#### Data for processing ####

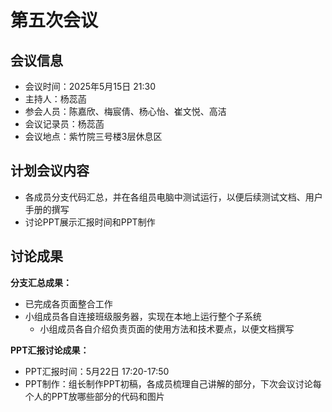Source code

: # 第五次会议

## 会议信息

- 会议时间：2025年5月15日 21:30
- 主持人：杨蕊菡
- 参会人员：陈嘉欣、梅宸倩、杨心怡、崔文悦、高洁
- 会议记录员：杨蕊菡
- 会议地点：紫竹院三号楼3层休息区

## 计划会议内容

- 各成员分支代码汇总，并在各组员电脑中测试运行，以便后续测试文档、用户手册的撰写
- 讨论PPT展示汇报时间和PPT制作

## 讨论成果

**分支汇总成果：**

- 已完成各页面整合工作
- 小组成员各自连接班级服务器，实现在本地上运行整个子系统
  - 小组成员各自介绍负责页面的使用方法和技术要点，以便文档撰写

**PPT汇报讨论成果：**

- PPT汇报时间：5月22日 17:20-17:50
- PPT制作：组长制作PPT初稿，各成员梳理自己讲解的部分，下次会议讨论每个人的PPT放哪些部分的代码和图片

####
#### Data for processing ####

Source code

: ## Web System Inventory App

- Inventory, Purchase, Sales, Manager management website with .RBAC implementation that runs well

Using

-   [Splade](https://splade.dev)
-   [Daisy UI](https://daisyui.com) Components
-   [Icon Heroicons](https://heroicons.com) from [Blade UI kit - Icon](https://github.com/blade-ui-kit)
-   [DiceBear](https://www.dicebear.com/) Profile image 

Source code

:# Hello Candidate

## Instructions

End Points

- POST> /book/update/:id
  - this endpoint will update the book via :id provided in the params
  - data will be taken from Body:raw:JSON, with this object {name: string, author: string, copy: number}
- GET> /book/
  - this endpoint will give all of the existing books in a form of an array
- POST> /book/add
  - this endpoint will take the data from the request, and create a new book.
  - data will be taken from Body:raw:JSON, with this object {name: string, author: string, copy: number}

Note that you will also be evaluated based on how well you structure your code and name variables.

####

§ The problem:
Out of the listing above, reproduce exactly the lines from the one with "- 各成员分支代码汇总，并在" up to and including the one with "- PPT制作：组长制作PP".

§ Output:
- 各成员分支代码汇总，并在各组员电脑中测试运行，以便后续测试文档、用户手册的撰写
- 讨论PPT展示汇报时间和PPT制作

## 讨论成果

**分支汇总成果：**

- 已完成各页面整合工作
- 小组成员各自连接班级服务器，实现在本地上运行整个子系统
  - 小组成员各自介绍负责页面的使用方法和技术要点，以便文档撰写

**PPT汇报讨论成果：**

- PPT汇报时间：5月22日 17:20-17:50
- PPT制作：组长制作PPT初稿，各成员梳理自己讲解的部分，下次会议讨论每个人的PPT放哪些部分的代码和图片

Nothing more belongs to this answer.